Which of Paul Ricard’s 167 tracks should F1 use?

Debates and pollsPosted on | Author Keith Collantine

The Paul Ricard circuit is expected to return to F1 in the near future as the French Grand Prix is set for a revival.

Formula 1 races have been held on two different versions of the track before. The original 5.8km (3.6-mile) track used was until 1985 and after that a shortened 3.8km (2.4-mile) version held the French race until 1990.

The circuit has been extensively renovated since F1’s last race there in 1990 and now boasts a staggering 167 different configurations, all of which can be seen in this document (PDF) on the circuit’s website.

A race could be held on a different variation of the track every season until the year 2180 – so far into the dim and distant future it’s possible Bernie Ecclestone may no longer be with us by then.

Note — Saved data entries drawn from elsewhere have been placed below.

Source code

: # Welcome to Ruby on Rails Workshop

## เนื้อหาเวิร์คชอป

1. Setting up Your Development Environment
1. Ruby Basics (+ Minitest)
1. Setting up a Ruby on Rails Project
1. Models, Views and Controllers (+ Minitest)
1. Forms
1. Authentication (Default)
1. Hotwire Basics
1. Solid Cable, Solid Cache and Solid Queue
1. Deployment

However some of these layouts are completely unsuitable for F1 – such as the sub-1km loops which don’t include the pit straight. And it’s much more likely F1 will pick a configuration and stick with it.

But which one? Here’s a few of the more likely and interesting options.

1A – 5.752km

Paul Ricard 1A

This track is the closest to the original Paul Ricard circuit currently available. It includes the high-speed Varrerie S-bend at the start of the lap and the flat-out Mistral straight leading into the famous Signes corner.

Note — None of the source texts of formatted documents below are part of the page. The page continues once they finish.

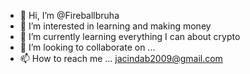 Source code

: - 👋 Hi, I’m @Fireballbruha
- 👀 I’m interested in learning and making money
- 🌱 I’m currently learning everything I can about crypto
- 💞️ I’m looking to collaborate on ...
- 📫 How to reach me ... jacindab2009@gmail.com

<!---
Fireballbruha/Fireballbruha is a ✨ special ✨ repository because its `README.md` (this file) appears on your GitHub profile.
You can click the Preview link to take a look at your changes.
--->
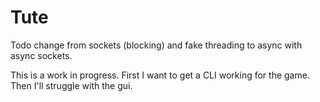 # Tute
Todo change from sockets (blocking) and fake threading to async with async sockets.

This is a work in progress. First I want to get a CLI working for the game. Then I'll struggle with the gui. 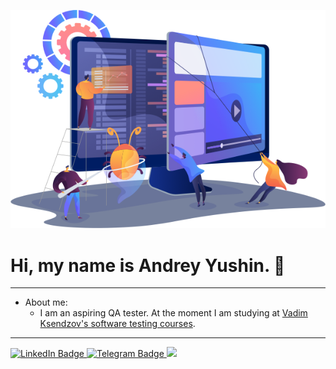 ![](QA.png)

# Hi, my name is Andrey Yushin.  👋
___
* About me:
    * I am an aspiring QA tester. At the moment I am studying at [Vadim Ksendzov's software testing courses](https://ksendzov.com/). 
___
<div id "badges">
<a href="https://www.linkedin.com/in/andrey-yushin-ba6570290?trk=contact-info">
   <img src="https://img.shields.io/badge/LinkedIn-blue?style=for-the-badge&logo=linkedin&logoColor=white" alt="LinkedIn Badge"/>
<a href="https://t.me/Zeinkor">   
   <img src="https://img.shields.io/badge/Telegram-white?style=for-the-badge&logo=Telegram" alt="Telegram Badge"/>
<a href="https://Zeinkor@gmail.com">
   <img src="https://img.shields.io/badge/Gmail-white?style=for-the-badge&logo=Gmail"/>
</div>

The race organisers are tipped to use one of the longer circuit configurations. Track director Stephane Clair told Autosport one of the longer tracks would be used, but it’s not clear which one.

Using the longer version of the track without a chicane in the Mistral straight would encourage teams to use more low-downforce set-ups – something which is seen at very few F1 tracks these days.

1A-V2 – 5.791km

Paul Ricard 1A-V2

This is a very similar configuration to the first one, but with a slightly slower version of Varrerie.

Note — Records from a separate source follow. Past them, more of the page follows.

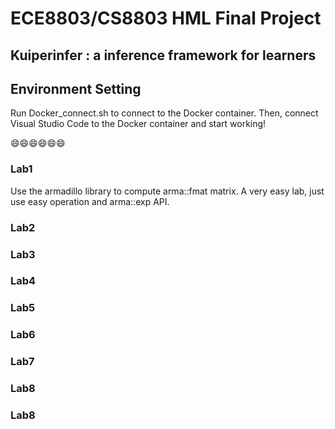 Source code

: # ECE8803/CS8803 HML Final Project

## Kuiperinfer : a inference framework for learners

## Environment Setting
Run Docker_connect.sh to connect to the Docker container. 
Then, connect Visual Studio Code to the Docker container and start working!

:smile::smile::smile::smile::smile::smile:

### Lab1
Use the armadillo library to compute arma::fmat matrix.
A very easy lab, just use easy operation and arma::exp API.

### Lab2

### Lab3

### Lab4

### Lab5

### Lab6

### Lab7

### Lab8

### Lab8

The European Le Mans Series used this configuration for their race earlier this month.

1C-V2 – 5.842km

Paul Ricard 1C-V2

Though it would be spectacular to see F1 cars tackling the entry to Signes at over 200mph, some consideration is being given to using one of the chicanes to interrupt what would otherwise be a flat-out 1.1-mile blast.

This would be unfortunate as recent experience at Abu Dhabi has shown that placing chicanes in the middle of straights is not a good way to promote overtaking.

Daniel Ricciardo and Jean-Eric Vergne are familiar with this configuration – they raced on it in last year’s Formula Renault 3.5 meeting.

3A – 3.793km

Paul Ricard 3A

An alternative to using the chicane in the Mistral could be to return to the shorter track configuration which F1 used from 1986 to 1990.

With only nine corners (counting Beausset as two) this would be the simplest track on the F1 calendar – Monza currently has the lowest corner count with 11. At 3.793km (2.36 miles) it would be the second-shortest track on the calendar after Monaco.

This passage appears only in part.